# Estimate the speed of convergence to the stationary distribution for a ergodic Markov process

I have encountered a Markov process with following transition matrix $P= \begin{bmatrix} 0.6 & 0.4 \\ 0.2 &0.8\end{bmatrix}$. This is an ergodic Markov matrix since all the elements are positive. So it has a stationary distribution, which is $\pi=(\frac{1}{3},\frac{2}{3})$. I know that no matter what the initial distribution is, it will always converge to the stationary distribution. However, it there a way to quantify how fast the convergence will be? I'm interested in the convergence speed because I'm trying to calculate the number of occurrences in state 1 during a 1000000-steps walk.

Sure. You just need to compute the eigenvalues that are not $1$. In this case your eigenvalues are the solutions to $\lambda^2-1.4\lambda+0.4=0$, which are $1$ and $0.4$. This means that $p A^n$ = $\pi + 0.4^n v_p$ for some row vector distribution $v_p$ depending on $p$, and where $\pi$ is the equilibrium distribution. Specifically $v_p$ is the component of $p$ in the direction of the (left) eigenvector with eigenvalue $0.4$. Note that $v_p$ itself is not a distribution at all.

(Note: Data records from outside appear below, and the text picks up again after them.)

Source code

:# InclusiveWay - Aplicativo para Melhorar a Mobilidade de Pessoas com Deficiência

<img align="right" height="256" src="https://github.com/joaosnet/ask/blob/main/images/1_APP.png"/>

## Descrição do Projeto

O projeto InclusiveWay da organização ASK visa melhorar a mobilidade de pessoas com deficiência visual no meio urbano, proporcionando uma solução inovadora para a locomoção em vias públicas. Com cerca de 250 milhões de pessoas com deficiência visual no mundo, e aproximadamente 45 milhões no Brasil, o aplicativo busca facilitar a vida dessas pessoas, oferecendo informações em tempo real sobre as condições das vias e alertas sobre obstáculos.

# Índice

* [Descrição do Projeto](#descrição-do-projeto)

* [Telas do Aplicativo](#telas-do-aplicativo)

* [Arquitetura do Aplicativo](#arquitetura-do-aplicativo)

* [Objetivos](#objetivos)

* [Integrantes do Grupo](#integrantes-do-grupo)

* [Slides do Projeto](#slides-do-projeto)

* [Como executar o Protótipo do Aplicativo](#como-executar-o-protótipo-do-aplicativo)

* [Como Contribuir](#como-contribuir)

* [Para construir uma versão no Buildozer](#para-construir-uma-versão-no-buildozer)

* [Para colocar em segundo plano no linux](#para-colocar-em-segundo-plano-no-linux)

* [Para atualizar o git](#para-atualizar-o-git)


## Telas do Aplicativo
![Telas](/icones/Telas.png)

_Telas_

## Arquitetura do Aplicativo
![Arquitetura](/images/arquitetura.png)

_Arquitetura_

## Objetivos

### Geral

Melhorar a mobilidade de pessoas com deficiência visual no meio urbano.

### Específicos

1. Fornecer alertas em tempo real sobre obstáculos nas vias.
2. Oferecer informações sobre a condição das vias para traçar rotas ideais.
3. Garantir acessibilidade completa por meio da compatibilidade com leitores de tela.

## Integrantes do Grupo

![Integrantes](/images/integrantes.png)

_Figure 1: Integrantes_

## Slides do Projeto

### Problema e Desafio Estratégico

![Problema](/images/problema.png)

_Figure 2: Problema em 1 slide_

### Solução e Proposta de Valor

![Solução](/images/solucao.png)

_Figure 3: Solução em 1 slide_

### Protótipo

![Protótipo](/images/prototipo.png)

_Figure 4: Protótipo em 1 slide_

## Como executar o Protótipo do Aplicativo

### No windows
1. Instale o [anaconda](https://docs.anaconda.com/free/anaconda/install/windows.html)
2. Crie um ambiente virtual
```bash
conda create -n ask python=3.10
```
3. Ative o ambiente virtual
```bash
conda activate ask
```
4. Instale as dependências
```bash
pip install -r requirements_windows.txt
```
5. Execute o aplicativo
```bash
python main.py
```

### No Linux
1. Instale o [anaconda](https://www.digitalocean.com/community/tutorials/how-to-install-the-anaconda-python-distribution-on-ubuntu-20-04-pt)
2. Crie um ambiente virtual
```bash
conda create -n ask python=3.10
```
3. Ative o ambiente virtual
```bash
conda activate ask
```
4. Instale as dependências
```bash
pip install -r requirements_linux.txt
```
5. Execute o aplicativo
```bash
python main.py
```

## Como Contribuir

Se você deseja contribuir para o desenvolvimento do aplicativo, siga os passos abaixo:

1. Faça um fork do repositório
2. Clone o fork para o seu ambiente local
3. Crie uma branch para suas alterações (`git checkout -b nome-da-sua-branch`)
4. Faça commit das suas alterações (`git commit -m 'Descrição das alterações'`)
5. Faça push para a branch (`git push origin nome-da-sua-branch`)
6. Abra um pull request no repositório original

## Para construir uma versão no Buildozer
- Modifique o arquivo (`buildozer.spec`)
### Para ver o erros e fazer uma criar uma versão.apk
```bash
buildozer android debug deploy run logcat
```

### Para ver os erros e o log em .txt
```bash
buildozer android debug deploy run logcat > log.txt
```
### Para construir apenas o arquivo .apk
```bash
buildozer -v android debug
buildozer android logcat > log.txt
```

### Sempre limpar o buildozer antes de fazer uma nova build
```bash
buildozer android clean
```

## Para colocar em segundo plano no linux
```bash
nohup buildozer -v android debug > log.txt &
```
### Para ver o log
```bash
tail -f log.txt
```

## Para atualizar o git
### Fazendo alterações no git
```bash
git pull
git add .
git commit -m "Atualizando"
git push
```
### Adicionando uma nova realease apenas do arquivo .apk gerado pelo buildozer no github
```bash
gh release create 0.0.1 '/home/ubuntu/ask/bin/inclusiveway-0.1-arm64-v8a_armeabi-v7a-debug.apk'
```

• Thanks for the answer. Can you provide more details about why this decomposition $p A^n = \pi + 0.4^n v_p$ works? It doesn't seem so obvious to me. Dec 6 '14 at 16:39
• @andy90 It is just diagonalization. You have $A=V \begin{bmatrix} 1 & 0 \\ 0 & 0.4 \end{bmatrix} V^{-1}$ where $V$ is the eigenvector matrix. Now exponentiate $A$ and apply $p$ on the left.